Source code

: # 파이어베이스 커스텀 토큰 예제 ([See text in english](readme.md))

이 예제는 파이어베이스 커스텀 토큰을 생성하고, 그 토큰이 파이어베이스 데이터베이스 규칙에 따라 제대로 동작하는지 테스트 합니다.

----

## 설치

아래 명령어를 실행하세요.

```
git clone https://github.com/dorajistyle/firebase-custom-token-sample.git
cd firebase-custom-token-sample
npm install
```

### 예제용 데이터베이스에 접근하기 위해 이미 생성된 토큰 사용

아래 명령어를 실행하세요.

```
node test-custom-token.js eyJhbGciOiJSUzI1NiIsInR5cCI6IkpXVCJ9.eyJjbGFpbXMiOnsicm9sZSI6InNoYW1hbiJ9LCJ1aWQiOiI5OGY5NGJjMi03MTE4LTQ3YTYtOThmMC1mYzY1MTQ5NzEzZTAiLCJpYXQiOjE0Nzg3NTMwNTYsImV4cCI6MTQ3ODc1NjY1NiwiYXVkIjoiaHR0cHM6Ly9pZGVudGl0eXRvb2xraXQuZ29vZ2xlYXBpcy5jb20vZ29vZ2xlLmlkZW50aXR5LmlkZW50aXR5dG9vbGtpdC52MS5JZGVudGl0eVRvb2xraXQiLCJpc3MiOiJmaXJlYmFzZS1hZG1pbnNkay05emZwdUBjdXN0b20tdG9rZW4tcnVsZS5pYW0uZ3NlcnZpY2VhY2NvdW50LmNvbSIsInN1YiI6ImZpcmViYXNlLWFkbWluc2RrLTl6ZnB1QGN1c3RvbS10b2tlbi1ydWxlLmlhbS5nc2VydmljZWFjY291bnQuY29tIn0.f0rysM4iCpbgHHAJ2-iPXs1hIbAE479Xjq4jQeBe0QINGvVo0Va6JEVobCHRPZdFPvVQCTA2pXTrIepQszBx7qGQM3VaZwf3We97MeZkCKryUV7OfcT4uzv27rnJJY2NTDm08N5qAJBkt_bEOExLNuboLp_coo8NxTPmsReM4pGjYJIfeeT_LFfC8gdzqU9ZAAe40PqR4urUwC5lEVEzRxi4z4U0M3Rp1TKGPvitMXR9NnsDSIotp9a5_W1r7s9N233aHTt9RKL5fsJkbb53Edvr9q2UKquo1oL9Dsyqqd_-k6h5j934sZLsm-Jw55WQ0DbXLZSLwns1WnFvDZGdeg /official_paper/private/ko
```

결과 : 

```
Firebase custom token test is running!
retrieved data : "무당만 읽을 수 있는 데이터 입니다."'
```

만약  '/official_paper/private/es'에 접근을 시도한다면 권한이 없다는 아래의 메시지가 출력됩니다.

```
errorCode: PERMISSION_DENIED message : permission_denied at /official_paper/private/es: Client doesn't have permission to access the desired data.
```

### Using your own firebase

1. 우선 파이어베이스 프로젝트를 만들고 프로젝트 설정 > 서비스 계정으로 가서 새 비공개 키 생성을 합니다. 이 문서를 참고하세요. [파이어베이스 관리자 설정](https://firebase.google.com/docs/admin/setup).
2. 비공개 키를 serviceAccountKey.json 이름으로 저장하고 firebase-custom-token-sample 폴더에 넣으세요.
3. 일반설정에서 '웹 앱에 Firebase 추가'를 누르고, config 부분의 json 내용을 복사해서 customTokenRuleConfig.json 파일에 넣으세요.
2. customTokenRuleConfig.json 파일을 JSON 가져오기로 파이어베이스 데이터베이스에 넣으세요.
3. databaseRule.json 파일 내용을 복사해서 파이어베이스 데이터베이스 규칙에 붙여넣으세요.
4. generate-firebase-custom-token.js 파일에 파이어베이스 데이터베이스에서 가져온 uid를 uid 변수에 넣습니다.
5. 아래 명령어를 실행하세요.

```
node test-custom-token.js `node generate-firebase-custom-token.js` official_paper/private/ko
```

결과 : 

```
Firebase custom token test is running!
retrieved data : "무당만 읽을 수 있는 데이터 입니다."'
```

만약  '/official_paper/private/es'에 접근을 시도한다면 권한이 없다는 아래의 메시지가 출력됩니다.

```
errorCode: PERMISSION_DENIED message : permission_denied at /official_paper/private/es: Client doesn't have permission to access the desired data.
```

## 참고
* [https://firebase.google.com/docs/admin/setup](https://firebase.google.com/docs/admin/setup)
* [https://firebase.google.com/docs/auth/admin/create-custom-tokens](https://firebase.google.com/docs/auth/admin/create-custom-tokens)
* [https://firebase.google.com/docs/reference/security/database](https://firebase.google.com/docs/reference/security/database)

..............................

▶ _Work request_
Where a line of the data above includes "admin", copy that line.

▶ _Task answer_
1. 우선 파이어베이스 프로젝트를 만들고 프로젝트 설정 > 서비스 계정으로 가서 새 비공개 키 생성을 합니다. 이 문서를 참고하세요. [파이어베이스 관리자 설정](https://firebase.google.com/docs/admin/setup).
* [https://firebase.google.com/docs/admin/setup](https://firebase.google.com/docs/admin/setup)
* [https://firebase.google.com/docs/auth/admin/create-custom-tokens](https://firebase.google.com/docs/auth/admin/create-custom-tokens)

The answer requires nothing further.